(Dataset entries)
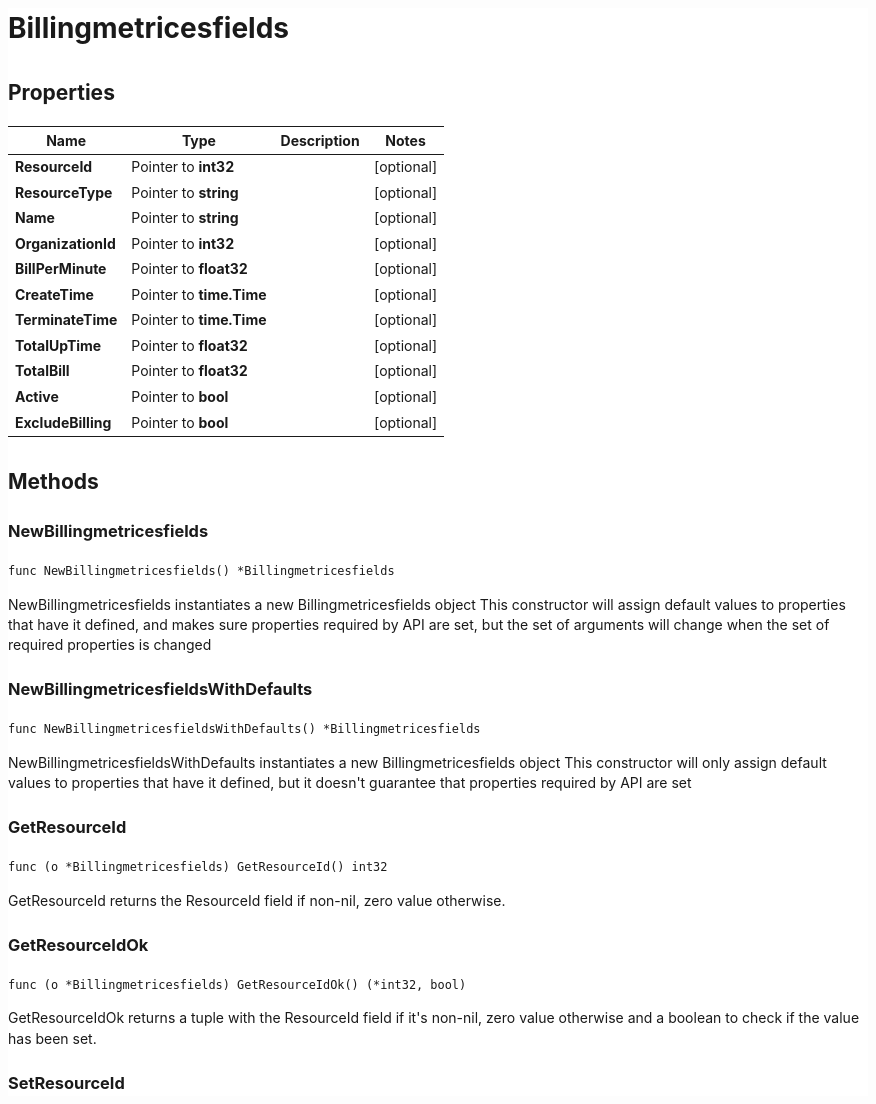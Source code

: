 # Billingmetricesfields

## Properties

Name | Type | Description | Notes
------------ | ------------- | ------------- | -------------
**ResourceId** | Pointer to **int32** |  | [optional] 
**ResourceType** | Pointer to **string** |  | [optional] 
**Name** | Pointer to **string** |  | [optional] 
**OrganizationId** | Pointer to **int32** |  | [optional] 
**BillPerMinute** | Pointer to **float32** |  | [optional] 
**CreateTime** | Pointer to **time.Time** |  | [optional] 
**TerminateTime** | Pointer to **time.Time** |  | [optional] 
**TotalUpTime** | Pointer to **float32** |  | [optional] 
**TotalBill** | Pointer to **float32** |  | [optional] 
**Active** | Pointer to **bool** |  | [optional] 
**ExcludeBilling** | Pointer to **bool** |  | [optional] 

## Methods

### NewBillingmetricesfields

`func NewBillingmetricesfields() *Billingmetricesfields`

NewBillingmetricesfields instantiates a new Billingmetricesfields object
This constructor will assign default values to properties that have it defined,
and makes sure properties required by API are set, but the set of arguments
will change when the set of required properties is changed

### NewBillingmetricesfieldsWithDefaults

`func NewBillingmetricesfieldsWithDefaults() *Billingmetricesfields`

NewBillingmetricesfieldsWithDefaults instantiates a new Billingmetricesfields object
This constructor will only assign default values to properties that have it defined,
but it doesn't guarantee that properties required by API are set

### GetResourceId

`func (o *Billingmetricesfields) GetResourceId() int32`

GetResourceId returns the ResourceId field if non-nil, zero value otherwise.

### GetResourceIdOk

`func (o *Billingmetricesfields) GetResourceIdOk() (*int32, bool)`

GetResourceIdOk returns a tuple with the ResourceId field if it's non-nil, zero value otherwise
and a boolean to check if the value has been set.

### SetResourceId
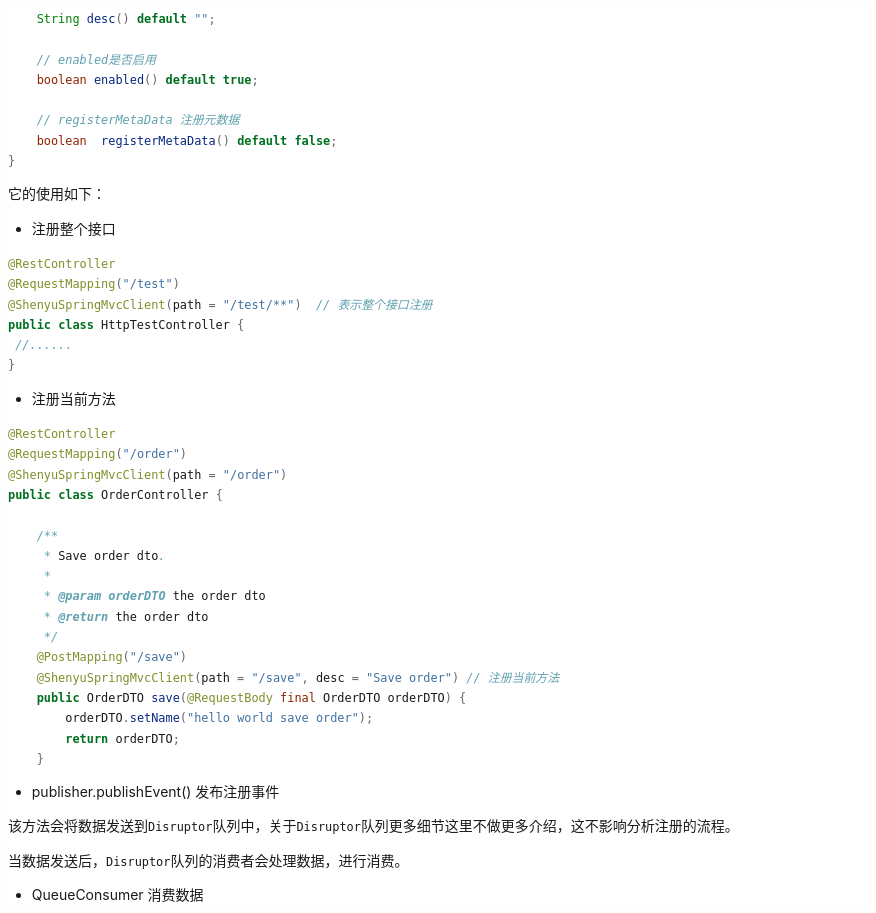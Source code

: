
 ```java
    String desc() default "";

    // enabled是否启用
    boolean enabled() default true;
    
    // registerMetaData 注册元数据
    boolean  registerMetaData() default false;
}

```

它的使用如下：

- 注册整个接口

```java
@RestController
@RequestMapping("/test")
@ShenyuSpringMvcClient(path = "/test/**")  // 表示整个接口注册
public class HttpTestController {
 //......
}
```

- 注册当前方法

```java
@RestController
@RequestMapping("/order")
@ShenyuSpringMvcClient(path = "/order")
public class OrderController {

    /**
     * Save order dto.
     *
     * @param orderDTO the order dto
     * @return the order dto
     */
    @PostMapping("/save")
    @ShenyuSpringMvcClient(path = "/save", desc = "Save order") // 注册当前方法
    public OrderDTO save(@RequestBody final OrderDTO orderDTO) {
        orderDTO.setName("hello world save order");
        return orderDTO;
    }
```



- publisher.publishEvent() 发布注册事件

该方法会将数据发送到`Disruptor`队列中，关于`Disruptor`队列更多细节这里不做更多介绍，这不影响分析注册的流程。

当数据发送后，`Disruptor`队列的消费者会处理数据，进行消费。



- QueueConsumer 消费数据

Aim of the task:
Your task is to repeat the entries above exactly, omitting the pictures.

Result of this task:
Source code

: # Billingmetricesfields

## Properties

Name | Type | Description | Notes
------------ | ------------- | ------------- | -------------
**ResourceId** | Pointer to **int32** |  | [optional] 
**ResourceType** | Pointer to **string** |  | [optional] 
**Name** | Pointer to **string** |  | [optional] 
**OrganizationId** | Pointer to **int32** |  | [optional] 
**BillPerMinute** | Pointer to **float32** |  | [optional] 
**CreateTime** | Pointer to **time.Time** |  | [optional] 
**TerminateTime** | Pointer to **time.Time** |  | [optional] 
**TotalUpTime** | Pointer to **float32** |  | [optional] 
**TotalBill** | Pointer to **float32** |  | [optional] 
**Active** | Pointer to **bool** |  | [optional] 
**ExcludeBilling** | Pointer to **bool** |  | [optional] 

## Methods

### NewBillingmetricesfields

`func NewBillingmetricesfields() *Billingmetricesfields`

NewBillingmetricesfields instantiates a new Billingmetricesfields object
This constructor will assign default values to properties that have it defined,
and makes sure properties required by API are set, but the set of arguments
will change when the set of required properties is changed

### NewBillingmetricesfieldsWithDefaults

`func NewBillingmetricesfieldsWithDefaults() *Billingmetricesfields`

NewBillingmetricesfieldsWithDefaults instantiates a new Billingmetricesfields object
This constructor will only assign default values to properties that have it defined,
but it doesn't guarantee that properties required by API are set

### GetResourceId

`func (o *Billingmetricesfields) GetResourceId() int32`

GetResourceId returns the ResourceId field if non-nil, zero value otherwise.

### GetResourceIdOk

`func (o *Billingmetricesfields) GetResourceIdOk() (*int32, bool)`

GetResourceIdOk returns a tuple with the ResourceId field if it's non-nil, zero value otherwise
and a boolean to check if the value has been set.

### SetResourceId
Source code

:
 ```java
    String desc() default "";

    // enabled是否启用
    boolean enabled() default true;
    
    // registerMetaData 注册元数据
    boolean  registerMetaData() default false;
}

```

它的使用如下：

- 注册整个接口

```java
@RestController
@RequestMapping("/test")
@ShenyuSpringMvcClient(path = "/test/**")  // 表示整个接口注册
public class HttpTestController {
 //......
}
```

- 注册当前方法

```java
@RestController
@RequestMapping("/order")
@ShenyuSpringMvcClient(path = "/order")
public class OrderController {

    /**
     * Save order dto.
     *
     * @param orderDTO the order dto
     * @return the order dto
     */
    @PostMapping("/save")
    @ShenyuSpringMvcClient(path = "/save", desc = "Save order") // 注册当前方法
    public OrderDTO save(@RequestBody final OrderDTO orderDTO) {
        orderDTO.setName("hello world save order");
        return orderDTO;
    }
```



- publisher.publishEvent() 发布注册事件

该方法会将数据发送到`Disruptor`队列中，关于`Disruptor`队列更多细节这里不做更多介绍，这不影响分析注册的流程。

当数据发送后，`Disruptor`队列的消费者会处理数据，进行消费。



- QueueConsumer 消费数据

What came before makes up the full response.